Of course, the big story this week surrounded the findings of an investigation surrounding the Blackhawks and the team’s cover-up of sexual assault(s) committed by former video coach Brad Aldrich back in 2010. That investigation found that general manager and president of hockey operations Stan Bowman was culpable as was vice president of hockey ops Al MacIsaac. Both were pushed out the door this week as a result of the findings.
But the investigation also implicated Florida Panthers head coach Joel Quenneville and Winnipeg Jets general manager Kevin Cheveldayoff — both of whom held prominent leadership positions with the 2010 Blackhawks and were seemingly aware that at least one player had come forward in the immediate aftermath of the alleged assault. I detailed some of the findings and weighed in on the Quenneville/Cheveldayoff blowback in a column published Wednesday, but here’s the short of it:
Both Quenneville and Cheveldayoff said they were unaware of the allegations until a lawsuit was filed this past summer. However, the investigation placed both men at a 2010 meeting in which the situation was discussed by several members of Blackhawks leadership. Ultimately, it was decided that the issue would be ignored until the end of the team’s playoff run so as not to disrupt the club’s chances of winning the Stanley Cup.
Not only was Aldrich allowed to remain with the team and celebrate the championship with the players, but he also was allowed to quietly leave the organization after the season and received glowing recommendations from members of the staff, including Quenneville.
Those findings were horrifying and rightfully led to Gary Bettman scheduling in-person meetings to determine the futures of Quenneville and Cheveldayoff. Shortly after his meeting with Bettman on Thursday, Quenneville resigned as Panthers head coach. Cheveldayoff will meet with the commissioner on Friday.
What also was shameful was how these other teams shielded these men, particularly with regards to Quenneville.
After the results of the investigation were made public and the meeting with Bettman was scheduled, the Panthers allowed Quenneville to continue coaching the team, including being behind the bench for Wednesday’s game against the Boston Bruins. Given the severity and sensitivity of the situation — and the fact that his job status was very much up in the air — it was ridiculous that Quenneville would be allowed to continue as if it was business as usual.
On top of that, Quenneville was not made available for media access following that game against Boston, and that only comes off as cowardice.
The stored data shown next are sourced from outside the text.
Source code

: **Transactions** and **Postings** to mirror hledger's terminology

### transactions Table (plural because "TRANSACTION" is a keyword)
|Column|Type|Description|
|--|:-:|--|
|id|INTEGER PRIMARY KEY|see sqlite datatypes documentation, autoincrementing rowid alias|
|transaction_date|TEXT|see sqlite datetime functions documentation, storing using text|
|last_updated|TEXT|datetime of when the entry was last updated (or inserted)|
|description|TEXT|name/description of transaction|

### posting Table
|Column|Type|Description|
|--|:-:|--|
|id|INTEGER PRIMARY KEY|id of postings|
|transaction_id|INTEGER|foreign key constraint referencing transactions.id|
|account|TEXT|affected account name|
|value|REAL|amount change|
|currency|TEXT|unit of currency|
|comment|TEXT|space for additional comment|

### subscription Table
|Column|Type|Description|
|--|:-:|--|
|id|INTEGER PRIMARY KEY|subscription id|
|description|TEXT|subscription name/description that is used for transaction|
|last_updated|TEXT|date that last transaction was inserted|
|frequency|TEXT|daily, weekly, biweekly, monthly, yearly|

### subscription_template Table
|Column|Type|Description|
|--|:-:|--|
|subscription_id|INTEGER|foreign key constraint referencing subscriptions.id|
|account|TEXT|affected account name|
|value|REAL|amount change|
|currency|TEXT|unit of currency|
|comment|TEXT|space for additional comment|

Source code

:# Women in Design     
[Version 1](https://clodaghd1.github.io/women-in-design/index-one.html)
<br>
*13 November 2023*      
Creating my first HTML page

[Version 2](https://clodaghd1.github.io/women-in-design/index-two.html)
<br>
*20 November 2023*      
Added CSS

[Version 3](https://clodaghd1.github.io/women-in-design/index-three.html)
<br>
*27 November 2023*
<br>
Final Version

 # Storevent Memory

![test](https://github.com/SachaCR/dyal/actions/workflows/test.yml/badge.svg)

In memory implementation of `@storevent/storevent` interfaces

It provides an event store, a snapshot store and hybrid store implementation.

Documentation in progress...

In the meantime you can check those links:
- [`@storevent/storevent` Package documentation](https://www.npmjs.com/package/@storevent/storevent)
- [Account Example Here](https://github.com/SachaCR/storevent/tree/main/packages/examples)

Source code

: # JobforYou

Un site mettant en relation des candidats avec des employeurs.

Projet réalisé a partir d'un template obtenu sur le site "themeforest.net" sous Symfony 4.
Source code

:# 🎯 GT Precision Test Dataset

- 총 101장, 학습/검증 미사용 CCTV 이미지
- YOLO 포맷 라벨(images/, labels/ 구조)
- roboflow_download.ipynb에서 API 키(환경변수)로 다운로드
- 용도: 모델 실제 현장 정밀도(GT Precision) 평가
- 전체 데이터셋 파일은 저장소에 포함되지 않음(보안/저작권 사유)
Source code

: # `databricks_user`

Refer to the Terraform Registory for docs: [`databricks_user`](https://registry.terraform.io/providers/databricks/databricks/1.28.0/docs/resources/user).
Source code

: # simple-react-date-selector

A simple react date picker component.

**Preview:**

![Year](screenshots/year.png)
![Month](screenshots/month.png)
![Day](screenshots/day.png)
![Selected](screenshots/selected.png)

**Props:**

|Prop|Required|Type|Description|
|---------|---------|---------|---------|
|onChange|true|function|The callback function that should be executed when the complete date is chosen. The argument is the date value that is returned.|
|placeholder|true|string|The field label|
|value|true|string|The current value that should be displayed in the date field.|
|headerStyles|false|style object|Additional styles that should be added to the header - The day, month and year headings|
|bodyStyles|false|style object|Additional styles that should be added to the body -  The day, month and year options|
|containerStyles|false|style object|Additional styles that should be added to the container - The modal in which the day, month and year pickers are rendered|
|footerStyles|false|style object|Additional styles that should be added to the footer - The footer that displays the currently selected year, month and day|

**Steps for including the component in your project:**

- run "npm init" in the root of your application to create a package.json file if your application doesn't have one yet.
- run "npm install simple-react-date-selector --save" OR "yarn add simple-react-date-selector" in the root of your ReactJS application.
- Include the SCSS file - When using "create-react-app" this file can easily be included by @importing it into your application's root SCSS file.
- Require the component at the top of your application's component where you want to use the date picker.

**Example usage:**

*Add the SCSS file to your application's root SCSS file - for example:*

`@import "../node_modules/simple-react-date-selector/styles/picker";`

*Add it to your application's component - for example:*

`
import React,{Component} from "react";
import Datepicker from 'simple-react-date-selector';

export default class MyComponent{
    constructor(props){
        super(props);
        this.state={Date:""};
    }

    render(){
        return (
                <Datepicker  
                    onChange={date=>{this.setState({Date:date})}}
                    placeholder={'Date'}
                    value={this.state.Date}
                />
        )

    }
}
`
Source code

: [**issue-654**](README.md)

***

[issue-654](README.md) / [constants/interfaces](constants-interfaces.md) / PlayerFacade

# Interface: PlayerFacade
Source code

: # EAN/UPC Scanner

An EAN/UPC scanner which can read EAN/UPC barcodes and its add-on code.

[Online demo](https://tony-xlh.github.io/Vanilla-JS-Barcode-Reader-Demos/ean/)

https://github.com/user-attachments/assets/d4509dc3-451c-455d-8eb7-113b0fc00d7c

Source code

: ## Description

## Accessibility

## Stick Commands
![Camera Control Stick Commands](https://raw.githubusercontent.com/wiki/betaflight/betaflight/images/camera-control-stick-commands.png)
Whether or not the decision came at the advice of counsel, he shouldn’t be coaching until he’s willing to face and answer questions about his role in the cover-up. Once again, it has the repugnant stench of prioritizing winning hockey games over doing what’s right.
Quenneville and Cheveldayoff look a whole lot worse today than they did a week ago. It's going to be hard to interpret any potential signs of remorse or accountability from either of them as genuine. At this point, it’ll probably only feel like a desperate ploy to save face and/or employment.
Blackhawks players speak
On one hand, it was cowardly that Quenneville wouldn’t face the media. On the other hand, a few Blackhawks players showed that speaking to the media doesn’t automatically put you in the right, either.
Jonathan Toews and Patrick Kane — the two biggest faces of the franchise who had central roles on the 2010 championship team — were made available on Wednesday night. Some of the things they said were tone deaf, at best.
Let’s start with Toews.
I really don’t know how much clearer and simpler it needs to be conveyed: Actively aiding in the cover-up of a sexual assault does, in fact, make someone directly complicit. The fact that Blackhawks leadership knew of Aldrich’s behavior and further enabled it by not taking action to stop it in its tracks makes everyone involved complicit. Not only did that leadership group fail to protect the player(s) that came forward with allegations against Aldrich, but they also failed to protect any future victims — of which there were several.
Then there were these comments from Kane.
It’s nice that Kane acknowledges the unofficial firings as right and just, but it’s also pretty tone deaf to prop up Bowman as “a great man who did a lot for me personally” in the direct aftermath of this situation. Toews and Kane likely feel a sense of loyalty toward Bowman, and while it can sometimes be difficult to separate the person you know with the person who has been recently revealed, it’s not exactly a necessary or appropriate time for Toews and Kane to act as character witnesses for Bowman — especially after he showed a significant lack of accountability with his press release this week.
This isn’t necessarily meant to villainize Toews or Kane, but we should be allowed to criticize someone for being wrong, insensitive or tone deaf without suggesting they're an inherently bad person who only does bad things. There’s currently somewhat of a reckoning regarding the coaches and executives who allowed this behavior to play out, and at some point, attention may turn toward fleshing out how much the victim’s teammates knew and contributed to the situation. It doesn’t seem like a whole lot to ask for some sensitivity and accountability.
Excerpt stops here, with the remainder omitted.